▸ WHAT IS NEEDED: Find the lines below that contain the word "sight" and count them. Only the number should be given.

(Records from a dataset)
______
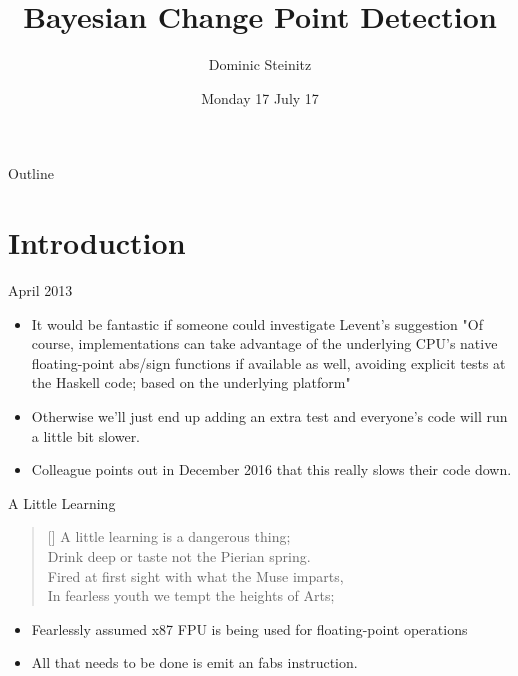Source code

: \documentclass[presentation]{beamer}
\author{Dominic Steinitz}
\date{Monday 17 July 17}
\title{Bayesian Change Point Detection}
\begin{document}
\maketitle
\begin{frame}{Outline}
\tableofcontents
\end{frame}


\section{Introduction}

\begin{frame}{April 2013}

  \begin{itemize}
    \item
        It would be fantastic if someone could
        investigate Levent's suggestion "Of course,
        implementations can take advantage of the
        underlying CPU's native floating-point
        abs/sign functions if available as well,
        avoiding explicit tests at the Haskell code;
        based on the underlying platform"
      \item
        Otherwise we'll just end up adding an extra test
        and everyone's code will run a little bit slower.
      \item Colleague points out in December 2016
        that this really slows their code down.
    \end{itemize}

\end{frame}

\begin{frame}{A Little Learning}

  \settowidth{\versewidth}{Fired at first sight with what the Muse imparts,}
  \begin{verse}[\versewidth]
    A little learning is a dangerous thing; \\
    Drink deep or taste not the Pierian spring. \\
    Fired at first sight with what the Muse imparts, \\
    In fearless youth we tempt the heights of Arts;
  \end{verse}

  \begin{itemize}
    \item
      Fearlessly assumed x87 FPU is being used for
      floating-point operations
    \item All that needs to be done is emit an
      fabs instruction.
    \end{itemize}

\end{frame}
\end{document}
______
▸ FINISHED TASK: 2